Please count the lines in the entries below that include the word "blog", and give only the number.

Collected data

————

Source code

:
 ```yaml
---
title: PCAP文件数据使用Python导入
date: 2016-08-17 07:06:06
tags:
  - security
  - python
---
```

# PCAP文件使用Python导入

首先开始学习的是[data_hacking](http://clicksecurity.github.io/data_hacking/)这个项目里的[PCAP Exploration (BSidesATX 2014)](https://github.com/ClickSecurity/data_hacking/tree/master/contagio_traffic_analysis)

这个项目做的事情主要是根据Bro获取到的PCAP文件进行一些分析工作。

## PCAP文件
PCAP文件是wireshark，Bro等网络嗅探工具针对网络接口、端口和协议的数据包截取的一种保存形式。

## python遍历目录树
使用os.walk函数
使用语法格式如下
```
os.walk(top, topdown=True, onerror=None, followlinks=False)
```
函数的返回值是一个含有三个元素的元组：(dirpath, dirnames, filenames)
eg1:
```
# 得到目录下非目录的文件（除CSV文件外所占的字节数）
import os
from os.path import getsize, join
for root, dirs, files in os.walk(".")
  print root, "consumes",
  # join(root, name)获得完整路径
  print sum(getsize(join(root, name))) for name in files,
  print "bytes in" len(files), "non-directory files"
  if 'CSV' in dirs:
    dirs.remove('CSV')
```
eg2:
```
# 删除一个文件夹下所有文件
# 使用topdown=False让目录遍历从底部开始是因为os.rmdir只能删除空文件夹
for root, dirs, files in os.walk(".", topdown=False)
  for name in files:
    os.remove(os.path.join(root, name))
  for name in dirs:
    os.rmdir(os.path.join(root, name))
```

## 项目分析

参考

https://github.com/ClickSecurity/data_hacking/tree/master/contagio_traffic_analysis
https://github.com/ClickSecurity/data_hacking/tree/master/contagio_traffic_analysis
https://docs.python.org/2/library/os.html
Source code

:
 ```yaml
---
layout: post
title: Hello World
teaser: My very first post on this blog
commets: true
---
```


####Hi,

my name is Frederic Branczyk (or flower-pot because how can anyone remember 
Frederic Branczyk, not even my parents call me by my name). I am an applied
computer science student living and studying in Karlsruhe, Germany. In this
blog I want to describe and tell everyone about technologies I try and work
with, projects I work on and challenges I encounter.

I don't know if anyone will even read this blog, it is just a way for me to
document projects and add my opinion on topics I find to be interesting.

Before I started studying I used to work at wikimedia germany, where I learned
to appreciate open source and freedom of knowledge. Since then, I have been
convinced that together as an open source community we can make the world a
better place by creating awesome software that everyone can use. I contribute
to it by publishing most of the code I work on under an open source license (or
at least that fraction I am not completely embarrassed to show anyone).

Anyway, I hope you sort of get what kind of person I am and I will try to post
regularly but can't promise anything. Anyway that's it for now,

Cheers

————

_Expected answer_
3